Sunday Morning Coffee May 19th
Moving to Florida? Here is some cool information that will have you start looking to buy a home in West Palm Beach area today.
As you sit and drink your coffee this morning, this is great food for the brain to digest to plan for your future for your family.
The FINANCIAL reasons to move to Florida
With many states struggling to collect revenues and, in turn raising tax rates, the well to do, and even the not so well to do, are looking for ways to minimize their income tax bills. In addition, many of the states with income taxes also collect a state death tax.
These two things coupled together – state income taxes and state death taxes (think about Connecticut , Illinois, New York, and New Jersey) – or even just one of them (think about California, which has the highest personal income tax rate at 13.3% but no state death tax) are huge incentives for anyone to move to Florida. You don’t have to be wealthy to think about this
5 Advantages of Becoming a Florida Resident
Florida is a state that is frequently mentioned when the wealthy are looking to make a move to a less taxing state. But the absence of taxes is not the only reason Florida is such an attractive place for the well to do to move. Couple beautiful beaches and temperate weather with the following five things and Florida stands out as a place for the well to do, as well as the not so well to do, to call home.

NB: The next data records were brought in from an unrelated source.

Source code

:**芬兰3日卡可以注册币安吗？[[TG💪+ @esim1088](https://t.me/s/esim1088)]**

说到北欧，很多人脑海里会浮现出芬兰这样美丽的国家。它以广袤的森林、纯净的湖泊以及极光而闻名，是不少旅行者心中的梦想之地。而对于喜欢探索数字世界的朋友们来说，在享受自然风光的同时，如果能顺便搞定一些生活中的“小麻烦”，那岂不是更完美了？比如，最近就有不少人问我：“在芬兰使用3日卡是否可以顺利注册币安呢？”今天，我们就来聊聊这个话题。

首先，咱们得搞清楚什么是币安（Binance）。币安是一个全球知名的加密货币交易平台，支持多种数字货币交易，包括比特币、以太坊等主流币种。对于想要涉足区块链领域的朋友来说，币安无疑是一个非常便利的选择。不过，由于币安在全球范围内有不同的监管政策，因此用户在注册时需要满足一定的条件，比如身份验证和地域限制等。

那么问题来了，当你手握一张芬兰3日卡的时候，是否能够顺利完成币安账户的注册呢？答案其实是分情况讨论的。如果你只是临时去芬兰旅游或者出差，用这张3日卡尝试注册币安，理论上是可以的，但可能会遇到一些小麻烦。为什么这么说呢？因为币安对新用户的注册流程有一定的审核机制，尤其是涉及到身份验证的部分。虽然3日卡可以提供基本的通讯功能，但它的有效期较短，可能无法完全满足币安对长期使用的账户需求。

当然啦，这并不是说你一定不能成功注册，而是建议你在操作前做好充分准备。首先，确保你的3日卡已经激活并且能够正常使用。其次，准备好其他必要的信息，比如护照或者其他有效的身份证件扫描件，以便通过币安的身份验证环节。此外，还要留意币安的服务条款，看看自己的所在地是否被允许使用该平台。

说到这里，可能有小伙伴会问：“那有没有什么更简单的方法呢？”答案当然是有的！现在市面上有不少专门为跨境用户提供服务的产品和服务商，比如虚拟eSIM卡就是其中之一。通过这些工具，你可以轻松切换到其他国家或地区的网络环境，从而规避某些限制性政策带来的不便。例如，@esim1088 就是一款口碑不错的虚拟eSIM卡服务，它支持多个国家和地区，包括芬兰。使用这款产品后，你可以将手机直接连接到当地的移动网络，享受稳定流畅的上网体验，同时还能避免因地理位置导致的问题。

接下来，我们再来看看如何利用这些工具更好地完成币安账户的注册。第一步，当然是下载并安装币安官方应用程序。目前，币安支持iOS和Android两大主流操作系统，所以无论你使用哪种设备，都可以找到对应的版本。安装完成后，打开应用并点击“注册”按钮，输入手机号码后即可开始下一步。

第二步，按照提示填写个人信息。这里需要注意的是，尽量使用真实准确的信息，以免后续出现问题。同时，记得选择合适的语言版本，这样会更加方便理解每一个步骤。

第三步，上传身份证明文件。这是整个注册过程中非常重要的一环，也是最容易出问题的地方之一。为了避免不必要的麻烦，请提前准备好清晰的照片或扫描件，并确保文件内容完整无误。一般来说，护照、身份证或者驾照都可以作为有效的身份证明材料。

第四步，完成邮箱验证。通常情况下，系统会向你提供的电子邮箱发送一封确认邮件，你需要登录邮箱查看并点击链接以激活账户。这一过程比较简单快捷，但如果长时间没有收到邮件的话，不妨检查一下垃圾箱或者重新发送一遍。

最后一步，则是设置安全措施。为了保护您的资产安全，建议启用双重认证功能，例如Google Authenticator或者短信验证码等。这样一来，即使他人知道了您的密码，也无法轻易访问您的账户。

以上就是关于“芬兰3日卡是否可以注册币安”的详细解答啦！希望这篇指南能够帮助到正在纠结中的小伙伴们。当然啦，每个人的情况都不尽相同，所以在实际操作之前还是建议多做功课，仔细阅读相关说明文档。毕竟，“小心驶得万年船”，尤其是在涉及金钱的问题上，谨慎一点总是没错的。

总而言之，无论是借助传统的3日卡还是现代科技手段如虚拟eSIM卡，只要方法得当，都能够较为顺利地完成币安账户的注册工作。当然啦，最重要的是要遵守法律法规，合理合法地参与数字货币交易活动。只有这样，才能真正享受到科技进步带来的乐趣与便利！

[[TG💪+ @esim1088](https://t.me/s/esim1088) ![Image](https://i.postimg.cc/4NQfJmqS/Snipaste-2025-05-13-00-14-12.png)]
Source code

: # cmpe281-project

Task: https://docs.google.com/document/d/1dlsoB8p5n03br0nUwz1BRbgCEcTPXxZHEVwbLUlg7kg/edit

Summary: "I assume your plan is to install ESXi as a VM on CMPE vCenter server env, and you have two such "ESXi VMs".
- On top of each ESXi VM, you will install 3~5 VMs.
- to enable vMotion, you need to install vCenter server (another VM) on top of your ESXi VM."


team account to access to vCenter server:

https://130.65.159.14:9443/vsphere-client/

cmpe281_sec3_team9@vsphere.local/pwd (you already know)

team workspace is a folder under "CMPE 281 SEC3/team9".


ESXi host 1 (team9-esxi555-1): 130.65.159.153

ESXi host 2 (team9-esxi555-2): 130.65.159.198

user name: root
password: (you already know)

Florida doesn’t collect an individual income tax. This list does start off with a tax benefit of becoming a Florida resident because to the wealthy this is a big deal. Florida is one of only seven states that don’t collect an individual income tax at the state level (the other six are Alaska, Nevada, South Dakota, Texas, Washington, and Wyoming). Moving to Florida from a state like New York can save someone in a high-income tax bracket thousands or even millions of dollars in taxes. In addition, the prohibition against collecting an individual income tax is part of the Florida Constitution, so Florida won’t be imposing a state individual income tax anytime soon.
Florida doesn’t collect a state death tax. The second item on the list also deals with taxes because, again, taxes are a big deal to the wealthy. While Florida used to collect a state estate tax in the form of a “pick up tax,” changes in federal laws phased out the pick up tax in 2005. As a result, many states took steps to keep the state death tax revenues flowing, but the Florida Constitution prohibits the imposition of a state death tax, so Florida won’t be collecting one anytime soon. Moving to Florida from a state like Massachusetts or New York can save a family thousands if not millions of dollars in state death taxes.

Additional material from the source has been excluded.